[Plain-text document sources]

====================

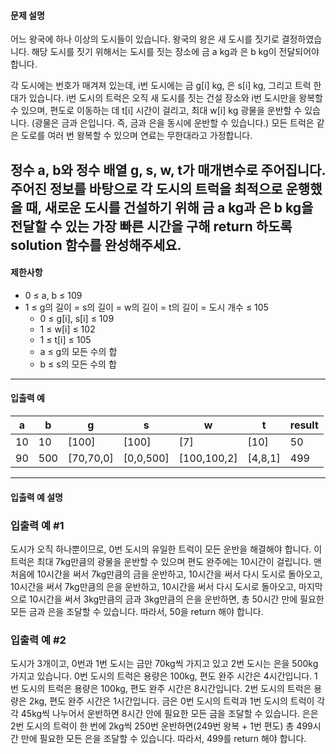 #### 문제 설명
어느 왕국에 하나 이상의 도시들이 있습니다. 왕국의 왕은 새 도시를 짓기로 결정하였습니다. 해당 도시를 짓기 위해서는 도시를 짓는 장소에 금 a kg과 은 b kg이 전달되어야 합니다.

각 도시에는 번호가 매겨져 있는데, i번 도시에는 금 g[i] kg, 은 s[i] kg, 그리고 트럭 한 대가 있습니다. i번 도시의 트럭은 오직 새 도시를 짓는 건설 장소와 i번 도시만을 왕복할 수 있으며, 편도로 이동하는 데 t[i] 시간이 걸리고, 최대 w[i] kg 광물을 운반할 수 있습니다. (광물은 금과 은입니다. 즉, 금과 은을 동시에 운반할 수 있습니다.) 모든 트럭은 같은 도로를 여러 번 왕복할 수 있으며 연료는 무한대라고 가정합니다.

정수 a, b와 정수 배열 g, s, w, t가 매개변수로 주어집니다. 주어진 정보를 바탕으로 각 도시의 트럭을 최적으로 운행했을 때, 새로운 도시를 건설하기 위해 금 a kg과 은 b kg을 전달할 수 있는 가장 빠른 시간을 구해 return 하도록 solution 함수를 완성해주세요.
---
#### 제한사항
- 0 ≤ a, b ≤ 109
- 1 ≤ g의 길이 = s의 길이 = w의 길이 = t의 길이 = 도시 개수 ≤ 105
  - 0 ≤ g[i], s[i] ≤ 109
  - 1 ≤ w[i] ≤ 102
  - 1 ≤ t[i] ≤ 105
  - a ≤ g의 모든 수의 합
  - b ≤ s의 모든 수의 합
---
#### 입출력 예
|a|b|g|s|w|t|result|
|---|---|---|---|---|---|---|
|10|10|[100]|[100]|[7]|[10]|50|
|90|500|[70,70,0]|[0,0,500]|[100,100,2]|[4,8,1]|499|
---
#### 입출력 예 설명
### 입출력 예 #1

도시가 오직 하나뿐이므로, 0번 도시의 유일한 트럭이 모든 운반을 해결해야 합니다. 이 트럭은 최대 7kg만큼의 광물을 운반할 수 있으며 편도 완주에는 10시간이 걸립니다.
맨 처음에 10시간을 써서 7kg만큼의 금을 운반하고, 10시간을 써서 다시 도시로 돌아오고, 10시간을 써서 7kg만큼의 은을 운반하고, 10시간을 써서 다시 도시로 돌아오고, 마지막으로 10시간을 써서 3kg만큼의 금과 3kg만큼의 은을 운반하면, 총 50시간 만에 필요한 모든 금과 은을 조달할 수 있습니다.
따라서, 50을 return 해야 합니다.

### 입출력 예 #2

도시가 3개이고, 0번과 1번 도시는 금만 70kg씩 가지고 있고 2번 도시는 은을 500kg 가지고 있습니다.
0번 도시의 트럭은 용량은 100kg, 편도 완주 시간은 4시간입니다.
1번 도시의 트럭은 용량은 100kg, 편도 완주 시간은 8시간입니다.
2번 도시의 트럭은 용량은 2kg, 편도 완주 시간은 1시간입니다.
금은 0번 도시의 트럭과 1번 도시의 트럭이 각각 45kg씩 나누어서 운반하면 8시간 안에 필요한 모든 금을 조달할 수 있습니다.
은은 2번 도시의 트럭이 한 번에 2kg씩 250번 운반하면(249번 왕복 + 1번 편도) 총 499시간 만에 필요한 모든 은을 조달할 수 있습니다.
따라서, 499를 return 해야 합니다.

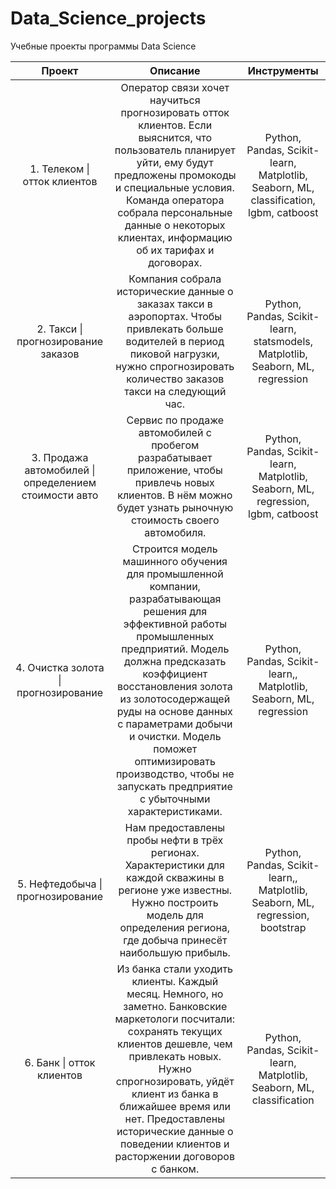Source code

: # Data_Science_projects
Учебные проекты программы Data Science

| Проект 	| Описание 	| Инструменты 	|
|:---:	|:---:	|:---:	|
| 1. Телеком \| отток клиентов 	| Оператор связи хочет научиться прогнозировать отток клиентов. Если выяснится, что пользователь планирует уйти, ему будут предложены промокоды и специальные условия. Команда оператора собрала персональные данные о некоторых клиентах, информацию об их тарифах и договорах. 	| Python, Pandas, Scikit-learn, Matplotlib, Seaborn, ML, classification, lgbm, catboost 	|
| 2. Такси \| прогнозирование заказов 	| Компания собрала исторические данные о заказах такси в аэропортах. Чтобы привлекать больше водителей в период пиковой нагрузки, нужно спрогнозировать количество заказов такси на следующий час. 	| Python, Pandas, Scikit-learn, statsmodels, Matplotlib, Seaborn, ML, regression 	|
| 3. Продажа автомобилей \| определением стоимости авто 	| Сервис по продаже автомобилей с пробегом разрабатывает приложение, чтобы привлечь новых клиентов. В нём можно будет узнать рыночную стоимость своего автомобиля. 	| Python, Pandas, Scikit-learn, Matplotlib, Seaborn, ML, regression, lgbm, catboost 	|
| 4. Очистка золота \| прогнозирование 	| Строится модель машинного обучения для промышленной компании, разрабатывающая решения для эффективной работы промышленных предприятий. Модель должна предсказать коэффициент восстановления золота из золотосодержащей руды на основе данных с параметрами добычи и очистки. Модель поможет оптимизировать производство, чтобы не запускать предприятие с убыточными характеристиками. 	| Python, Pandas, Scikit-learn,, Matplotlib, Seaborn, ML, regression 	|
| 5. Нефтедобыча \| прогнозирование 	| Нам предоставлены пробы нефти в трёх регионах. Характеристики для каждой скважины в регионе уже известны. Нужно построить модель для определения региона, где добыча принесёт наибольшую прибыль. 	| Python, Pandas, Scikit-learn,, Matplotlib, Seaborn, ML, regression, bootstrap 	|
| 6. Банк \| отток клиентов 	| Из банка стали уходить клиенты. Каждый месяц. Немного, но заметно. Банковские маркетологи посчитали: сохранять текущих клиентов дешевле, чем привлекать новых. Нужно спрогнозировать, уйдёт клиент из банка в ближайшее время или нет. Предоставлены исторические данные о поведении клиентов и расторжении договоров с банком. 	| Python, Pandas, Scikit-learn, Matplotlib, Seaborn, ML, classification 	|
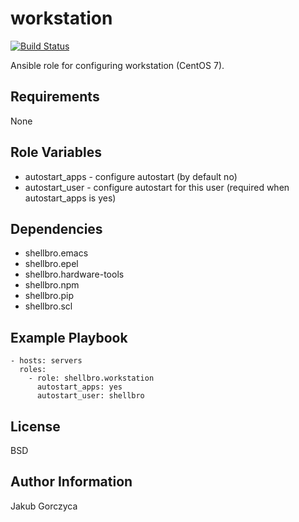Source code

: workstation
===========

[![Build Status](https://travis-ci.org/shellbro/ansible-role-workstation.svg?branch=master)](https://travis-ci.org/shellbro/ansible-role-workstation)

Ansible role for configuring workstation (CentOS 7).

Requirements
------------

None

Role Variables
--------------

* autostart_apps - configure autostart (by default no)
* autostart_user - configure autostart for this user (required when
autostart_apps is yes)

Dependencies
------------

* shellbro.emacs
* shellbro.epel
* shellbro.hardware-tools
* shellbro.npm
* shellbro.pip
* shellbro.scl

Example Playbook
----------------

    - hosts: servers
      roles:
        - role: shellbro.workstation
          autostart_apps: yes
          autostart_user: shellbro

License
-------

BSD

Author Information
------------------

Jakub Gorczyca
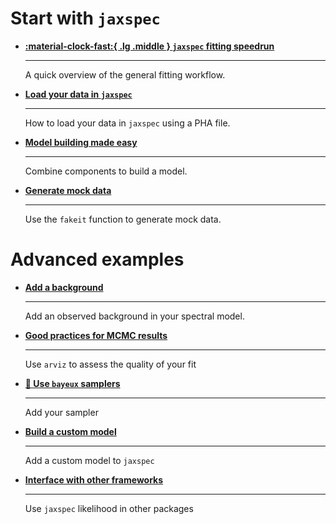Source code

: # Start with `jaxspec`

<div class="grid cards" markdown>

-   [__:material-clock-fast:{ .lg .middle } `jaxspec` fitting speedrun__](fitting_example.md)

    ---

    A quick overview of the general fitting workflow.


-   [__Load your data in `jaxspec`__](load_data.ipynb)

    ---

    How to load your data in `jaxspec` using a PHA file.

-   [__Model building made easy__](build_model.md)

    ---

    Combine components to build a model.


-   [__Generate mock data__](fakeits.md)

    ---

    Use the `fakeit` function to generate mock data.


</div>

# Advanced examples

<div class="grid cards" markdown>

-   [__Add a background__](background.md)

    ---

    Add an observed background in your spectral model.

-   [__Good practices for MCMC results__](work_with_arviz.ipynb)

    ---

    Use `arviz` to assess the quality of your fit


-   [__🚧 Use `bayeux` samplers__]()

    ---

    Add your sampler

-   [__Build a custom model__](custom_model.md)

    ---

    Add a custom model to `jaxspec`

-   [__Interface with other frameworks__](external_samplers.ipynb)

    ---

    Use `jaxspec` likelihood in other packages


</div>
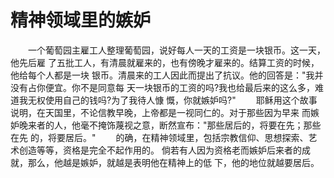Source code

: # 精神领域里的嫉妒
　　一个葡萄园主雇工人整理葡萄园，说好每人一天的工资是一块银币。这一天，他先后雇 了五批工人，有清晨就雇来的，也有傍晚才雇来的。结算工资的时候，他给每个人都是一块 银币。清晨来的工人因此而提出了抗议。他的回答是："我并没有占你便宜。你不是同意每 天一块银币的工资的吗?我也给最后来的这么多，难道我无权使用自己的钱吗?为了我待人慷 慨，你就嫉妒吗?" 
　　耶稣用这个故事说明，在天国里，不论信教早晚，上帝都是一视同仁的。对于那些因为早来 而嫉妒晚来者的人，他毫不掩饰蔑视之意，断然宣布："那些居后的，将要在先；那些在先 的，将要居后。" 
　　的确，在精神领域里，包括宗教信仰、思想探索、艺术创造等等，资格是完全不起作用的。 倘若有人因为资格老而嫉妒后来者的成就，那么，他越是嫉妒，就越是表明他在精神上的低 下，他的地位就越要居后。
 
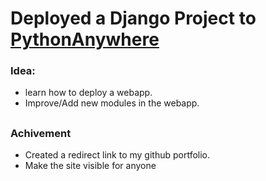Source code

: # Deployed a Django Project to [PythonAnywhere](https://vibi.pythonanywhere.com)

### Idea:
- learn how to deploy a webapp.
- Improve/Add new modules in the webapp.

## 
### Achivement
- Created a redirect link to my github portfolio.
- Make the site visible for anyone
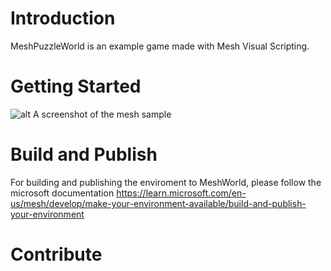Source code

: # Introduction 
MeshPuzzleWorld is an example game made with Mesh Visual Scripting.
# Getting Started
![alt A screenshot of the mesh sample](README/mesh-puzzle-shot.png)

# Build and Publish

For building and publishing the enviroment to MeshWorld, please follow the microsoft documentation https://learn.microsoft.com/en-us/mesh/develop/make-your-environment-available/build-and-publish-your-environment

# Contribute
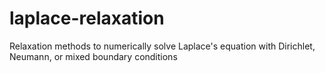 # laplace-relaxation
Relaxation methods to numerically solve Laplace's equation with Dirichlet, Neumann, or mixed boundary conditions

====================

What to do
Once you have counted the lines of the data that contain the word "other", please reply with that number alone.

Solution for this problem
2